Your Biggest Fan

One of the most surprising things I’ve learnt from writing on the Internet is that your biggest fan is likely to be someone you don’t know. 

A fan is someone who’s excited by your work; a true fan is someone who will buy anything you produce. This is quite different from a supporter, who stays around for you. Both of them may provide the resources and encouragement you need to keep going, but the distinction between the two is crucial. In fact, it’s why a complete stranger can be your biggest fan. 

Think about when something you’ve said has resonated strongly with someone else or when something someone has said has resonated with you.
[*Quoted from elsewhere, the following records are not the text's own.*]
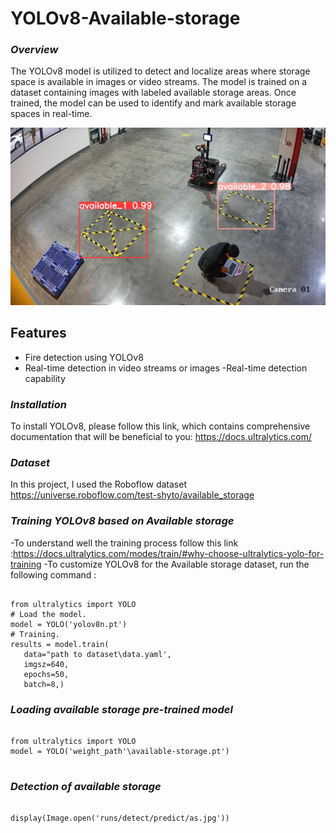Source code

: # YOLOv8-Available-storage

### *Overview*
The YOLOv8 model is utilized to detect and localize areas where storage space is available in images or video streams.
The model is trained on a dataset containing images with labeled available storage areas. Once trained, 
the model can be used to identify and mark available storage spaces in real-time.

![alt text]( https://github.com/pahaht/YOLOv8-Available-storage/blob/main/images/as4.JPG)   


 ## Features 
- Fire detection using YOLOv8
- Real-time detection in video streams or images
-Real-time detection capability

### *Installation*
To install YOLOv8, please follow this link, which contains comprehensive 
documentation that will be beneficial to you: https://docs.ultralytics.com/

### *Dataset*
In this project, I used the Roboflow dataset https://universe.roboflow.com/test-shyto/available_storage

### *Training YOLOv8 based on Available storage*
-To understand well the training process follow this link :https://docs.ultralytics.com/modes/train/#why-choose-ultralytics-yolo-for-training
-To customize YOLOv8 for the Available storage dataset, run the following command : 

<pre><code>
from ultralytics import YOLO 
# Load the model.
model = YOLO('yolov8n.pt') 
# Training.
results = model.train(
   data="path to dataset\data.yaml',    
   imgsz=640,
   epochs=50,
   batch=8,)
</code></pre>

### *Loading available storage pre-trained model*  

<pre><code>
from ultralytics import YOLO
model = YOLO('weight_path'\available-storage.pt')
 </code></pre>

### *Detection of available storage*  

<pre><code>
display(Image.open('runs/detect/predict/as.jpg'))
  </code></pre>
My guess is that in these instances, you wouldn’t have been very familiar with that person. Because resonance depends heavily on insight, and insight requires a degree of novelty, you’re unlikely to hear this from someone close to you. After all, being close to someone means that you’d have been exposed to their ideas or share a particular set of beliefs alongside them. 

For example, imagine a software engineer explaining that computers can only process information in bits. His colleagues at Facebook or Google are not going to find this interesting because it’s something they’ve learned in CS101, but someone who is new to the world of computers is going to be fascinated by this (as my friend was last week). What’s obvious to you can be amazing to others, especially if these others are people whom you have absolutely no familiarity with. 

This means that you shouldn’t let the opinion of your peers or friends stop you from doing something. When I first started writing a blog (this current one!) about personal development, I was worried that my friends would find what I wrote trite, or worse, ridiculous. But the comments and emails from the readers proved that there was at least someone who liked what I wrote, even if it wasn’t good writing. They weren’t being encouraging for the sake of it; they were excited and genuinely found value in what I wrote. At the very least, this means that I helped them discover a particular idea that they wouldn’t have until a later time, and that I haven’t just wasted time writing at all. 

Perhaps the most important realisation is that this lesson is not just applicable to writing, but to so many other endeavours as well. If you’re holding back from doing something because of what your friends think, just remember that in all probability you haven’t met your biggest fan yet. And that fan is all you need to delight.